If you mean merely to say that physics is not making the claim that no other things exist besides those already described by physics, and so some idea or concept that posits something in addition to the known, is not necessarily contradicting the known, then I agree with you.

My post was meant as a bit of intellectual fun based on some vague analogies. I don’t think it would stand up to serious examination by someone who had a deeper understanding of hylomorphism than I do.

However, I do think my post shows that scientific “materialism”, or better scientific realism, need not have anything to do with the everyday conception of material objects.

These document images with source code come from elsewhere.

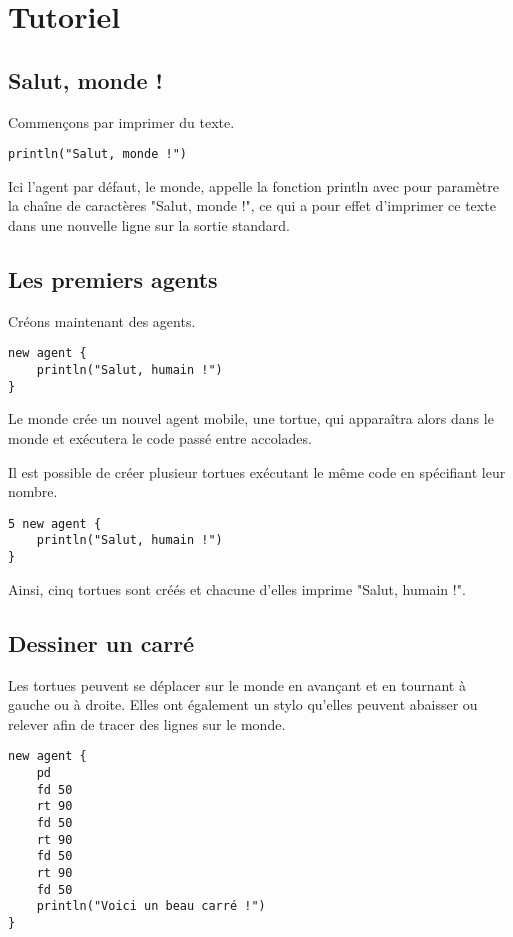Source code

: \section{Tutoriel}

\subsection{Salut, monde !}

Commençons par imprimer du texte.

\begin{verbatim}
println("Salut, monde !")
\end{verbatim}

Ici l'agent par défaut, le monde, appelle la fonction println avec pour paramètre la chaîne de caractères "Salut, monde !", ce qui a pour effet d'imprimer ce texte dans une nouvelle ligne sur la sortie standard.

\subsection{Les premiers agents}

Créons maintenant des agents.

\begin{verbatim}
new agent {
    println("Salut, humain !")
}
\end{verbatim}

Le monde crée un nouvel agent mobile, une tortue, qui apparaîtra alors dans le monde et exécutera le code passé entre accolades.

Il est possible de créer plusieur tortues exécutant le même code en spécifiant leur nombre.

\begin{verbatim}
5 new agent {
    println("Salut, humain !")
}
\end{verbatim}

Ainsi, cinq tortues sont créés et chacune d'elles imprime "Salut, humain !".

\subsection{Dessiner un carré}

Les tortues peuvent se déplacer sur le monde en avançant et en tournant à gauche ou à droite. Elles ont également un stylo qu'elles peuvent abaisser ou relever afin de tracer des lignes sur le monde.

\begin{verbatim}
new agent {
    pd
    fd 50
    rt 90
    fd 50
    rt 90
    fd 50
    rt 90
    fd 50
    println("Voici un beau carré !")
}
\end{verbatim}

If by experiences you mean the phenomenal feels of subjectivity, then OSR cannot help. That’s a philosophy of mind discussion of which would take us way off topic.

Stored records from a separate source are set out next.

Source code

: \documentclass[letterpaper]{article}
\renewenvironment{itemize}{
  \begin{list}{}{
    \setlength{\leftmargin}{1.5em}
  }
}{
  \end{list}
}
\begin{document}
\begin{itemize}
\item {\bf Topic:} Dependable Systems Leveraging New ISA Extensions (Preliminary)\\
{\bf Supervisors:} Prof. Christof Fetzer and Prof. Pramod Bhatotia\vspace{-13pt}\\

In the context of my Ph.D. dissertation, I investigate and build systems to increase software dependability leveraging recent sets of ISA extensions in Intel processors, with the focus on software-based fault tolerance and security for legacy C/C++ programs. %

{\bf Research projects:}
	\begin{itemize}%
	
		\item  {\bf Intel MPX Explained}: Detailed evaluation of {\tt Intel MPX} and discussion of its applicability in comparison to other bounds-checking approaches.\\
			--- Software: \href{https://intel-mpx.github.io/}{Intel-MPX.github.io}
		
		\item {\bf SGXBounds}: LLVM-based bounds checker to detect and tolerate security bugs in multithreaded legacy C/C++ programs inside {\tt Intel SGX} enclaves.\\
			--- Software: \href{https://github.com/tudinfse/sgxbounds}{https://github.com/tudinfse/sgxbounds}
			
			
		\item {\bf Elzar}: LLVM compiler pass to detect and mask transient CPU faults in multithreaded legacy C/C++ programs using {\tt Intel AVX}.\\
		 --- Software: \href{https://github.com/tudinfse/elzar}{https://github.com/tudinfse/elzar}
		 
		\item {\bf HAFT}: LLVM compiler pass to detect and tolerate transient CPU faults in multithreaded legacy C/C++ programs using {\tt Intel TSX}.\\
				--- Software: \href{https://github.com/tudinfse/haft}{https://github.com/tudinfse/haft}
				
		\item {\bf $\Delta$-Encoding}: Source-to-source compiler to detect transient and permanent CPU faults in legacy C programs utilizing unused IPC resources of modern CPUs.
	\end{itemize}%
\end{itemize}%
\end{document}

If you mean only the explanations of the neural correlates of experience, then most OSR adherents are happy to leave that to neuroscience. For example, Ladyman and Ross advocate “rainforest realism”, which claims that all scientific domains have equal claims about the scale of reality which their theories address. L&R have a complicated theory of how entities postulated by those various theories are still structural, with the structures being based on an algorithmic information formalization of Dennett’s Real Patterns, and causation explained as information flow. Don’t ask me to for more details: I am pretty sure I got the order of the words right, but I do not claim any deep understanding of what L&R mean.

You do raise a common concern with OSR: does it imply that reality is, at bottom, mathematics. L&R say no, but are not very precise on the details why, at least to my understanding. On the other hand, there are those like Tegmark who are quite happy to accept that reality is mathematics, in some sense.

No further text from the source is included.